1962 peace treaty for Algerian independence from France

The Évian Accords were a set of declarations between the French Government and the Provisional Government of the Algerian Republic on 18 March 1962 in Évian-les-Bains which outlined the agreements for Algeria's Independence alongside cooperation with France. The Accords consisted of five chapters which detailed the guarantees and principals of this Independence. The Accords ended the Algerian War with a cease-fire that was declared on the 19th March 1962, and effectively formalised the status of Algeria as an independent nation.

== Historical Context ==
The start of the Algerian War in 1954 emerged from a growing Algerian nationalist movement. The population was asked to fight in the Second World War alongside the French. In exchange for their duty, they demanded more political and economic rights which were refused. The tensions between the two parties rose when the National Liberation Front (FLN) called for independence in their Declaration of 1 November 1954. The French Government led by Pierre Mendès France declined their requests because of the pressure established by the pieds-noirs and the political context in France.
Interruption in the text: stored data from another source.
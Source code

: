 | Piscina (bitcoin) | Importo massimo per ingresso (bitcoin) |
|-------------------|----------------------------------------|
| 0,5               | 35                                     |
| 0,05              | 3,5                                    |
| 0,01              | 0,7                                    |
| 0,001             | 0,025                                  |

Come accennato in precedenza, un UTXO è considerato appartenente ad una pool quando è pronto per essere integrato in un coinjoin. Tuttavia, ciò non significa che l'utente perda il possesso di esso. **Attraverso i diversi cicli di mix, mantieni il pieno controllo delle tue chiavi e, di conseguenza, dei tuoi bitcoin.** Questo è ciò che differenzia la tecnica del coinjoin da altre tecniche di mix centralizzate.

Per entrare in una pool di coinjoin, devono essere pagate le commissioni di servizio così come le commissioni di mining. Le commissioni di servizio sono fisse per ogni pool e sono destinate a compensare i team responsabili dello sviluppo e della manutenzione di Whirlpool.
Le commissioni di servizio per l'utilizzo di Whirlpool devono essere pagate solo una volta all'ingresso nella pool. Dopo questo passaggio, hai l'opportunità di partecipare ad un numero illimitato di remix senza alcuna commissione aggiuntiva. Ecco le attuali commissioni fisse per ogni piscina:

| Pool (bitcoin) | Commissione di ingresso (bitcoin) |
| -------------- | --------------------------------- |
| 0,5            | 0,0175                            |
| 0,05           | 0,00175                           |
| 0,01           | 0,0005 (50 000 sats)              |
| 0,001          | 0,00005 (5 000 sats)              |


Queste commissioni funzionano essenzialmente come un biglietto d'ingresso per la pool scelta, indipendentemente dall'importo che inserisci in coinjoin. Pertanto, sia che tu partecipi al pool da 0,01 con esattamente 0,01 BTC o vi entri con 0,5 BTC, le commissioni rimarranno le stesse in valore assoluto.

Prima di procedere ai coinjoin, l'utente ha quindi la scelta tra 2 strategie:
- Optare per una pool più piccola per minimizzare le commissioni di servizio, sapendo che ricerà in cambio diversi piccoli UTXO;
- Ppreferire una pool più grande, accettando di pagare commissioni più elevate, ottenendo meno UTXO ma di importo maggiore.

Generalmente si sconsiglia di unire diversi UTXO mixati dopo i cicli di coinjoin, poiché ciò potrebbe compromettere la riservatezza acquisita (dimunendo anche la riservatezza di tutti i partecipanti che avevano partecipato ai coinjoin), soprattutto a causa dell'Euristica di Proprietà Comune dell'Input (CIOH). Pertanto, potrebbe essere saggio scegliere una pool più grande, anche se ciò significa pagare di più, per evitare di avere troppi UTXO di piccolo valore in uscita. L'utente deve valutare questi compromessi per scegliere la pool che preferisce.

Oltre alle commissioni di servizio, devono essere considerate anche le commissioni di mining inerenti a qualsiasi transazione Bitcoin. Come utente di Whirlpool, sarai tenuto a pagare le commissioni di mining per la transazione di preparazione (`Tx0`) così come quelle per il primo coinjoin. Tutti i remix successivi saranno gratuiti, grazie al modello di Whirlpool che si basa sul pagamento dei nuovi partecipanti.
The war escalated until 1958 with the end of the Fourth Republic and the arrival of Charles de Gaulle to power. This accelerated the process of Independence. On 16 September 1959, de Gaulle acknowledged the principle of self-determination for Algeria. He recognised the FLN as the chosen intermediary to negotiate the terms for independence which led to the referendum on Algerian self-determination on 8 January 1961 for both France and Algeria. The outcome of the referendum was the negotiations between the French government and the FLN in Évian between March 7 and March 18, 1962 leading to the Accords.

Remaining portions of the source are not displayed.